Here's a recipe for venison and apple chutney croûtes, one of the appetizers Peanut Butter and Jelly served at the Gastronati's food and drink pairing night. At first, they considered topping it with a sauce, but then Jelly decided on a chutney instead. It was my favourite taste of the evening, all dressed up with a peppery arugula leaf on top and served with a Czech beer.
Venison with Apple Chutney
Peanut Butter and Jelly bought the venison at Sasloves, a specialty butcher shop in Ottawa.
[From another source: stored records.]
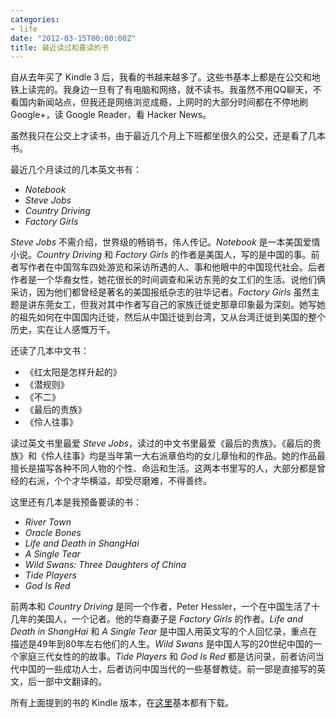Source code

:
 ```yaml
---
categories:
- life
date: "2012-03-15T00:00:00Z"
title: 最近读过和要读的书
---
```


自从去年买了 Kindle 3 后，我看的书越来越多了。这些书基本上都是在公交和地铁上读完的。我身边一旦有了有电脑和网络，就不读书。我虽然不用QQ聊天，不看国内新闻站点，但我还是网络浏览成瘾，上网时的大部分时间都在不停地刷 Google+，读 Google Reader，看 Hacker News。

虽然我只在公交上才读书，由于最近几个月上下班都坐很久的公交，还是看了几本书。

最近几个月读过的几本英文书有：

- *Notebook*
- *Steve Jobs*
- *Country Driving*
- *Factory Girls*

*Steve Jobs* 不需介绍，世界级的畅销书，伟人传记。*Notebook* 是一本美国爱情小说。*Country Driving* 和 *Factory Girls* 的作者是美国人，写的是中国的事。前者写作者在中国驾车四处游览和采访所遇的人、事和他眼中的中国现代社会。后者作者是一个华裔女性，她花很长的时间调查和采访东莞的女工们的生活。说他们俩采访，因为他们都曾经是著名的美国报纸杂志的驻华记者。*Factory Girls* 虽然主题是讲东莞女工，但我对其中作者写自己的家族迁徙史那章印象最为深刻。她写她的祖先如何在中国国内迁徙，然后从中国迁徙到台湾，又从台湾迁徙到美国的整个历史，实在让人感慨万千。

还读了几本中文书：

- 《红太阳是怎样升起的》
- 《潜规则》
- 《不二》
- 《最后的贵族》
- 《伶人往事》

读过英文书里最爱 *Steve Jobs*，读过的中文书里最爱《最后的贵族》。《最后的贵族》和《伶人往事》均是当年第一大右派章伯均的女儿章怡和的作品。她的作品最擅长是描写各种不同人物的个性、命运和生活。这两本书里写的人，大部分都是曾经的右派，个个才华横溢，却受尽磨难，不得善终。

这里还有几本是我预备要读的书：

- *River Town*
- *Oracle Bones*
- *Life and Death in ShangHai*
- *A Single Tear*
- *Wild Swans: Three Daughters of China*
- *Tide Players*
- *God Is Red*

前两本和 *Country Driving* 是同一个作者，Peter Hessler，一个在中国生活了十几年的美国人，一个记者。他的华裔妻子是 *Factory Girls* 的作者。*Life and Death in ShangHai* 和 *A Single Tear* 是中国人用英文写的个人回忆录，重点在描述是49年到80年左右他们的人生。*Wild Swans* 是中国人写的20世纪中国的一个家庭三代女性的的故事。*Tide Players* 和 *God Is Red* 都是访问录，前者访问当代中国的一些成功人士，后者访问中国当代的一些基督教徒。前一部是直接写的英文，后一部中文翻译的。

所有上面提到的书的 Kindle 版本，在[这里](http://ikindle.mobi/book/)基本都有下载。
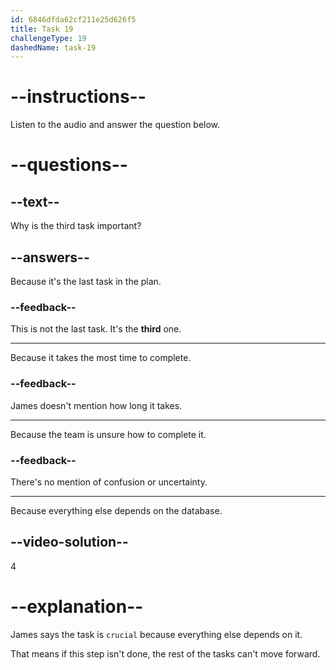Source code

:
 ```yaml
---
id: 6846dfda62cf211e25d626f5
title: Task 19
challengeType: 19
dashedName: task-19
---
```


<!-- (audio) James: We've outlined ten tasks for development. The third task involves setting up the core database, and it's crucial since everything else depends on it. -->

# --instructions--

Listen to the audio and answer the question below.

# --questions--

## --text--

Why is the third task important?

## --answers--

Because it's the last task in the plan.

### --feedback--

This is not the last task. It's the **third** one.

---

Because it takes the most time to complete.

### --feedback--

James doesn't mention how long it takes.

---

Because the team is unsure how to complete it.

### --feedback--

There's no mention of confusion or uncertainty.

---

Because everything else depends on the database.

## --video-solution--

4

# --explanation--

James says the task is `crucial` because everything else depends on it.

That means if this step isn't done, the rest of the tasks can't move forward.
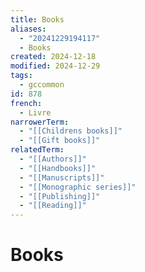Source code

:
 ```yaml
---
title: Books
aliases:
  - "20241229194117"
  - Books
created: 2024-12-18
modified: 2024-12-29
tags:
  - gccommon
id: 878
french:
  - Livre
narrowerTerm:
  - "[[Childrens books]]"
  - "[[Gift books]]"
relatedTerm:
  - "[[Authors]]"
  - "[[Handbooks]]"
  - "[[Manuscripts]]"
  - "[[Monographic series]]"
  - "[[Publishing]]"
  - "[[Reading]]"
---
```

# Books
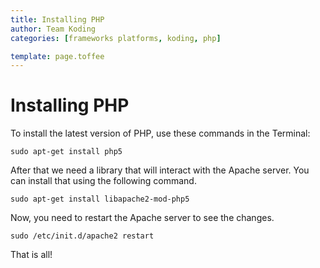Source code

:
 ```yaml
---
title: Installing PHP
author: Team Koding
categories: [frameworks platforms, koding, php]

template: page.toffee
---
```


# Installing PHP

To install the latest version of PHP, use these commands in the Terminal:

```
sudo apt-get install php5
```

After that we need a library that will interact with the Apache server. You can install that using the following command.

```
sudo apt-get install libapache2-mod-php5
```

Now, you need to restart the Apache server to see the changes.

```
sudo /etc/init.d/apache2 restart
```
That is all!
2-3 tart apples, peeled, cored and finely chopped
1/8 yellow onion, quartered
1-inch piece of fresh ginger root, peeled
2 Tbsp and 1.25 tsp white wine vinegar
1 Tbsp and 1/2 tsp white sugar
1 Tbsp and 1/2 tsp brown sugar
1/8 tsp cinnamon
1/8 tsp white pepper
1/8 tsp ground cardamom
1/8 tsp ground nutmeg
In a saucepan, mix the apples, onion, ginger, vinegar, white sugar, brown sugar, cinnamon, white pepper, cardamom and nutmeg. Bring to a boil, reduce heat and cover. Simmer 30 minutes, stirring frequently, until the apples are tender. Mix in some water if necessary to keep the ingredients moist. Remove the onion and ginger and store in the refrigerator until ready to serve.
Season the venison with salt and pepper and sear the sides in a frying pan. Remove from the pan, set aside and let the meat rest. Cut the venison into medallions after five to 10 minutes. Serve with the chutney and a piece of arugula on a slice of toasted French baguette.